Amun was one of the eight ancient Egyptian gods who formed the Ogdoad of Hermopolis. He was the god of the air and his consort was Ament (Amaunet). However, during the Twelfth dynasty (Middle Kingdom) Amun was adopted in Thebes as the King of the gods with Mut as his consort. Amun and Mut had one child, the moon god Khonsu. He was promoted to national god by Ahmose I, the first pharaoh of the New Kingdom because the king believed that Amun had helped him drive the Hyksos from Egypt. He was also adopted into the Ennead of Heliopolis when he merged with the ancient sun god (Ra) to become Amun-Ra.

It is possible that there were once two separate gods with the same name, but equally likely that Amun of Heliopolis merely took on the attributes of the Theban god Montu (Montju) when he replaced him as the principal god of the nome in the later period. His name is generally translated as “the hidden one” or “the secret one” and it was thought that he created himself and then created everything else while remaining distanced and separate from the world. In that sense he was the original inscrutable and indivisible creator. When he merged with Ra he became both a visible and invisible deity. This duality (the hidden god and the visible sun) appealed to the Egyptian concept of balance and duality leading to an association between Amun-Ra and Ma´at. Amun was also identified with Montu (who he pretty much absorbed) and the hybrid gods Amun-Ra-Atum, Amun-Re-Montu, Amun-Re-Horakhty, and Amun-Min.

Amun was associated with a number of animals, whose form he sometimes took in inscriptions. Originally he was depicted as a goose and given the epithet the “Great Cackler” (like Geb). It was also thought that he could regenerate himself by becoming a snake and shedding his skin. However, he was most frequently depicted as a Ram, a symbol of fertility. He is also depicted as a man with the head of a ram, a frog, a Uraeus (royal cobra), a crocodile, or as an ape. Finally, he is depicted as a king sitting on his throne wearing the double plumed crown (also associated with Min). During the Ptolemaic period images of Amun were cast in bronze in which he was depicted as a bearded man with four arms the body of a beetle, the wings of a hawk, the legs of a man and the paws and claws of a lion.

Amun is described as the primeval creator in the Pyramid Texts which depict him as a primeval deity and a symbol of creative force. However, he rose to prominence during the Eleventh dynasty when he replaced the Theban war god, Montu, as the principal deity of the city. From that point, the fortunes of the God were closely linked to the prominence of Thebes itself. When the Theban Ahmose I successfully expelled the Hyksos from Egypt, he was quick to show his gratitude to Amun and throughout the Middle Kingdom, the Royal family established temples to Amun, most notably the Luxor Temple and the Great Temple at Karnak.

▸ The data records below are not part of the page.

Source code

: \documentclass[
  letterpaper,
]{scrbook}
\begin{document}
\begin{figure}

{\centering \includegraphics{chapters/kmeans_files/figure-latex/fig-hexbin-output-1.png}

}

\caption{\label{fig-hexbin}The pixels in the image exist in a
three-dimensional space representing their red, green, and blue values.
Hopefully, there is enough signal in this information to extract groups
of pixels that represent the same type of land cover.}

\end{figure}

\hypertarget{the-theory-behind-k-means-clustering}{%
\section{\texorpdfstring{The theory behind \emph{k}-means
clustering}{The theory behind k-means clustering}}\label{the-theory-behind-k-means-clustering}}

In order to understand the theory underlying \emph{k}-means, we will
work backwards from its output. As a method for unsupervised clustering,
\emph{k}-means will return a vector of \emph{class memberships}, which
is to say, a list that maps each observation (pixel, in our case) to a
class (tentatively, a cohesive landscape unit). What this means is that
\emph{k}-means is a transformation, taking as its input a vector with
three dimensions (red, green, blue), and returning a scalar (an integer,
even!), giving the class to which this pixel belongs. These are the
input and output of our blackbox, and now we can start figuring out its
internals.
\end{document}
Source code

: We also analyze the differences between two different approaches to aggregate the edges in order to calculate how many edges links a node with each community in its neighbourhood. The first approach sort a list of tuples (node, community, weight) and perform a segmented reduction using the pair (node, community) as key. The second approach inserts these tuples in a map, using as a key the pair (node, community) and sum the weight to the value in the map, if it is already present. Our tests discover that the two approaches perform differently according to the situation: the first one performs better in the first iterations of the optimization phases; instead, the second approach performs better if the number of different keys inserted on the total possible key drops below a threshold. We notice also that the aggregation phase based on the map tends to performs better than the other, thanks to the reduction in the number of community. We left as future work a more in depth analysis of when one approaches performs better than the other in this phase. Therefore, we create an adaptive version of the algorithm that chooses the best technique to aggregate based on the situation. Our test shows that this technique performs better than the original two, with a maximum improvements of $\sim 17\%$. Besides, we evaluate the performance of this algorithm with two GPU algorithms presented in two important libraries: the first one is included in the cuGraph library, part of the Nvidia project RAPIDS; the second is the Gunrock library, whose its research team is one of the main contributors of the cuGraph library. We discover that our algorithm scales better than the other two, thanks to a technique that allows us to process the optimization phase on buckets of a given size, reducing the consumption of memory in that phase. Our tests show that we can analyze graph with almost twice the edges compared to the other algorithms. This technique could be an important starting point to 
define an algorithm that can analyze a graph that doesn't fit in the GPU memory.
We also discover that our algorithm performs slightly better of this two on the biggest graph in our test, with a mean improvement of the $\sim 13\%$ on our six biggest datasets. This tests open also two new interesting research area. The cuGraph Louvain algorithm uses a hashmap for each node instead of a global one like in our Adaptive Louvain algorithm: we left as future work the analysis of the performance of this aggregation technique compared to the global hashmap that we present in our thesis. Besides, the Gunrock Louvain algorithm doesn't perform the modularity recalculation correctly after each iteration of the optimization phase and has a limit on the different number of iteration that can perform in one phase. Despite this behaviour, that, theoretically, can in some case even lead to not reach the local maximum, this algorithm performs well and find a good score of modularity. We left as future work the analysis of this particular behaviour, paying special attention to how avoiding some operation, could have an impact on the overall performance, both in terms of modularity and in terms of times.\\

During the New Kingdom, he gained such power that it is almost possible to argue that Egypt had become a monotheistic state. Amun-Ra was considered to be the father and protector of the pharaoh. The Theban royal women wielded great power, and influence and were closely involved with the cult of Amun. Queen Ahmose Nefertari (the Great Wife of the Pharaoh Ahmose I) was granted the title “God’s Wife of Amun” with reference to the myth that Amun created the world by masturbation. This title was then granted to the Great Wife of every Pharaoh in recognition of her role in the state religion of Amun. The female Pharaoh Hatshepsut went one stage further and specifically stated that Amun had impregnated her mother (in the guise of the Pharaoh Thuthmoses II, her father). Thus she established her right to rule on the basis that she was his daughter.

However, the god could also reveal his will through the oracles, who was in the control of the priests and they had been granted so much land that they even rivaled the power of the Pharaoh. Amenhotep III instituted some reforms when he became concerned that the Theban clergy had become too powerful, but his son (Akhenaten) went one further and actually replaced Amun with the Aten and constructed a new capital city named Akhetaten. However, the experiment was short-lived and both Amen and Thebes were reinstated under the rule of Tutankhamun.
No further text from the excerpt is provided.